The new version is 1.5.26, download as usual from my server.
I still forgot something: The full addresses in the footnotes for printing ...
I think I should make a list with all reported wishes and errors
PS: does anyone of you own a Mac or knows someone who can test the extension with a Opera 12 Version for Mac?
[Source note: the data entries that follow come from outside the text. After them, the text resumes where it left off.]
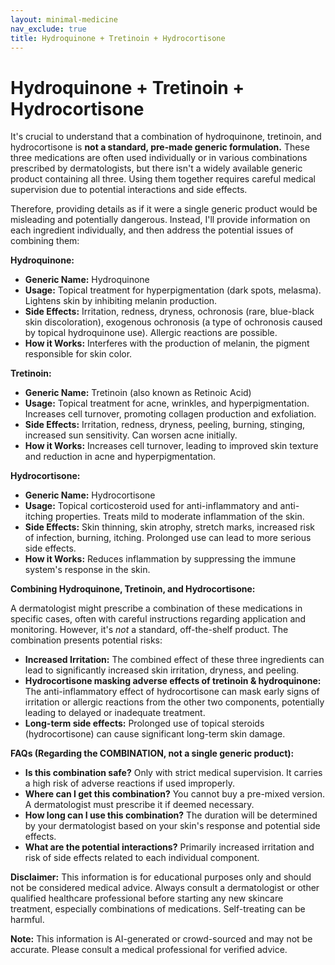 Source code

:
 ```yaml
---
layout: minimal-medicine
nav_exclude: true
title: Hydroquinone + Tretinoin + Hydrocortisone
---
```


# Hydroquinone + Tretinoin + Hydrocortisone

It's crucial to understand that a combination of hydroquinone, tretinoin, and hydrocortisone is **not a standard, pre-made generic formulation.**  These three medications are often used individually or in various combinations prescribed by dermatologists, but there isn't a widely available generic product containing all three.  Using them together requires careful medical supervision due to potential interactions and side effects.

Therefore, providing details as if it were a single generic product would be misleading and potentially dangerous.  Instead, I'll provide information on each ingredient individually, and then address the potential issues of combining them:

**Hydroquinone:**

* **Generic Name:** Hydroquinone
* **Usage:** Topical treatment for hyperpigmentation (dark spots, melasma). Lightens skin by inhibiting melanin production.
* **Side Effects:** Irritation, redness, dryness, ochronosis (rare, blue-black skin discoloration), exogenous ochronosis (a type of ochronosis caused by topical hydroquinone use). Allergic reactions are possible.
* **How it Works:** Interferes with the production of melanin, the pigment responsible for skin color.

**Tretinoin:**

* **Generic Name:** Tretinoin (also known as Retinoic Acid)
* **Usage:** Topical treatment for acne, wrinkles, and hyperpigmentation. Increases cell turnover, promoting collagen production and exfoliation.
* **Side Effects:** Irritation, redness, dryness, peeling, burning, stinging, increased sun sensitivity.  Can worsen acne initially.
* **How it Works:**  Increases cell turnover, leading to improved skin texture and reduction in acne and hyperpigmentation.

**Hydrocortisone:**

* **Generic Name:** Hydrocortisone
* **Usage:** Topical corticosteroid used for anti-inflammatory and anti-itching properties. Treats mild to moderate inflammation of the skin.
* **Side Effects:** Skin thinning, skin atrophy, stretch marks, increased risk of infection, burning, itching. Prolonged use can lead to more serious side effects.
* **How it Works:**  Reduces inflammation by suppressing the immune system's response in the skin.

**Combining Hydroquinone, Tretinoin, and Hydrocortisone:**

A dermatologist might prescribe a combination of these medications in specific cases, often with careful instructions regarding application and monitoring.  However, it's *not* a standard, off-the-shelf product.  The combination presents potential risks:

* **Increased Irritation:** The combined effect of these three ingredients can lead to significantly increased skin irritation, dryness, and peeling.
* **Hydrocortisone masking adverse effects of tretinoin & hydroquinone:** The anti-inflammatory effect of hydrocortisone can mask early signs of irritation or allergic reactions from the other two components, potentially leading to delayed or inadequate treatment.
* **Long-term side effects:** Prolonged use of topical steroids (hydrocortisone) can cause significant long-term skin damage.


**FAQs (Regarding the COMBINATION, not a single generic product):**

* **Is this combination safe?**  Only with strict medical supervision.  It carries a high risk of adverse reactions if used improperly.
* **Where can I get this combination?** You cannot buy a pre-mixed version.  A dermatologist must prescribe it if deemed necessary.
* **How long can I use this combination?** The duration will be determined by your dermatologist based on your skin's response and potential side effects.
* **What are the potential interactions?** Primarily increased irritation and risk of side effects related to each individual component.


**Disclaimer:** This information is for educational purposes only and should not be considered medical advice.  Always consult a dermatologist or other qualified healthcare professional before starting any new skincare treatment, especially combinations of medications.  Self-treating can be harmful.


**Note:** This information is AI-generated or crowd-sourced and may not be accurate. Please consult a medical professional for verified advice.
I would like to know especially if the font-detect works.
TiRANiDTiRaNiD # Sunday, April 22, 2012 1:23:28 PM
Unrealmirakulix # Sunday, April 22, 2012 2:11:27 PM
Originally posted by TiRaNiD:
1.5.26 is online
QuHno # Sunday, April 22, 2012 2:59:12 PM
Originally posted by TiRaNiD:
I just checked if I uploaded the wrong version but I did not:
1.5.26 is the version on my server.
May be it is a chaching issue or your provider's proxies did not yet propagate it?
QuHno # Tuesday, April 24, 2012 8:42:39 PM
Changes:
some clean up in fontdetect and on the options page.
removed font-spacing
made the with setting fixed width
changed the extensions icon again (some further changes needed for the small icon)
download as usual from my server.
Unrealmirakulix # Tuesday, April 24, 2012 9:10:57 PM
QuHno # Tuesday, April 24, 2012 9:59:39 PM
Some presets like in the old extension - or, if I find a good solution: Storing individual presets. (I think some people wished that
... but I don't know if I manage to do that before my (internally) planned submission date to the extensions catalog ...
Saskatchewan # Wednesday, April 25, 2012 8:23:26 AM
And don't forget about a possibility to hide extension icon from the toolbar (as we've got keyboard shortcuts and mouse gestures support now).
Unrealmirakulix # Wednesday, April 25, 2012 8:36:57 AM
----------------------------------
Here on this page: Known issues: "Unser Prefs|History Navigation Mode" -> "User Prefs|History Navigation Mode"
-----------------------------------
Please include a description how to use the hotkey and gestures in the extension itself.
-----------------------------------
The reload button should perhaps be converted in a back button. This should make the function clearer for all users.
-----------------------------------
Why did you remove and ?
QuHno # Wednesday, April 25, 2012 3:05:59 PM
@Saskatchewan
1. I hope i've got this pesky checkbox issue solved for now.
2. hiding the icon: Don't know it that is really a good idea in the advent of mobile extensions or touch screens - they don't have keyboard or mouse gestures support (at least not in a way comparable to desktop)
@Unrealmirakulix
1. done
2. should be no more issue, regardless of the setting (but todays 12 is a little bit b0rked)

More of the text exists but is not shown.